Delete multiline pattern containing another pattern - sed

I would to like to delete all instances of a pattern which contain another specified pattern (conveniently on a new line):
MID:
Sample Input:
header
BEGIN:
1abc
7wurw
END:
BEGIN:
22xyz
MID:
34utov
END:
Desired Output:
header
BEGIN:
1abc
7wurw
END:
I'm looking for possible one liners.

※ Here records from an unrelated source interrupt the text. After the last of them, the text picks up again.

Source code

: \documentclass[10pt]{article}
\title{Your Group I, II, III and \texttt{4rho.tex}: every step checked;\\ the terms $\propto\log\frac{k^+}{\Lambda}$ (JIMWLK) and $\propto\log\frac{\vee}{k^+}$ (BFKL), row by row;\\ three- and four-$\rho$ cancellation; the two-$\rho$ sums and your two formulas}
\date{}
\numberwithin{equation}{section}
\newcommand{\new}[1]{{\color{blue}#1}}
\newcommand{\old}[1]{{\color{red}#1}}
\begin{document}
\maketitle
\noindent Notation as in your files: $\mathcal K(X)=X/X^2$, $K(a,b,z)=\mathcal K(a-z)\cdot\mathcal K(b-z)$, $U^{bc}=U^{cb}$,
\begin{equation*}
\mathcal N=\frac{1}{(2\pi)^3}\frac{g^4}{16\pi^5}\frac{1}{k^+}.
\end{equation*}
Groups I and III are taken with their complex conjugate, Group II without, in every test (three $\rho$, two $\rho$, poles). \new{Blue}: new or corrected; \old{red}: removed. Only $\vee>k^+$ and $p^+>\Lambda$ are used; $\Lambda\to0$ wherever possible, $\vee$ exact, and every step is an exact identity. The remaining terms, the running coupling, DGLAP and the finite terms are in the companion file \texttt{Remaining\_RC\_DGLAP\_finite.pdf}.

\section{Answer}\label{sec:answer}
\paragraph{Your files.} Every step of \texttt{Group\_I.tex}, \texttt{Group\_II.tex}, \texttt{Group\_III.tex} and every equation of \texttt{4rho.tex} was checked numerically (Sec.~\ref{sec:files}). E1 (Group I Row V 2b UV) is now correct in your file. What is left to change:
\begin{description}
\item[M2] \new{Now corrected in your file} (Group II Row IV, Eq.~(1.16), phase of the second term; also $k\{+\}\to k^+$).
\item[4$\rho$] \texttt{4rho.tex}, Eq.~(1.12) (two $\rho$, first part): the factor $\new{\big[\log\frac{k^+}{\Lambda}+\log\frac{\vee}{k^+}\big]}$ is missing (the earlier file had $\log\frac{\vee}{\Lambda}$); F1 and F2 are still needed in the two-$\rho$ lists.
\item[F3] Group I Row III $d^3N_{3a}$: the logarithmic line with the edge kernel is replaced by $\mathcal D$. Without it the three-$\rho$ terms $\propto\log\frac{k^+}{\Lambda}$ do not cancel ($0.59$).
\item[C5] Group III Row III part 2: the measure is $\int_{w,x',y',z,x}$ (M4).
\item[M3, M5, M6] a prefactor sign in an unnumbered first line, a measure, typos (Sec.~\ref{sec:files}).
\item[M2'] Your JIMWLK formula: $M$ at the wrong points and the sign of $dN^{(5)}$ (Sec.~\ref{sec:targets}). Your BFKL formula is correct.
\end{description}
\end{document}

Any help would be appreciated.

Using GNU sed:
sed -e :a -e '/^BEGIN:/,/^END:/ { /END:/!{$!{N;ba};};/MID:/d;}' inputfile
For your input, it'd return:
header
BEGIN:
1abc
7wurw
END:

I would use the RS, ORS variable. here is one-liner:
awk -v RS="BEGIN:\n" -v ORS="" '/MID/{next}NR>1{printf RS}7' file
test with your file:
kent$ cat f
header
BEGIN:
1abc
7wurw
END:
BEGIN:
22xyz
MID:
34utov
END:
kent$ awk -v RS="BEGIN:\n" -v ORS="" '/MID/{next}NR>1{printf RS}7' f
header
BEGIN:
1abc
7wurw
END:
note, printf RS is not very nice, I used it because I know it is BEGIN: good practice would be printf "%s", RS

This worked for me on sample:
sed '/BEGIN:/,/END:/{/BEGIN/{h;d};H;/END:/!d;x;/MID:/d}' input.txt
I am pretty sure it can be simplified a lot.

BEGIN { in_block = 0; }
/BEGIN:/ { in_block = 1; lineno = 0; arr[lineno] = $0; must_write = 1; next; }
/END:/ { in_block = 0;
if (must_write == 1) {
for (i = 0; i <= lineno; ++i) print arr[i]; print;
}
next;
}
/MID:/ { must_write = 0; next; }
in_block == 1 && must_write == 1 { lineno++; arr[lineno] = $0; next; }
in_block == 0 { print }
This should work (worked with the supplied test case). Some awk-wizards will find a denser solution, probably. But you can use this kind of processing also for other tasks.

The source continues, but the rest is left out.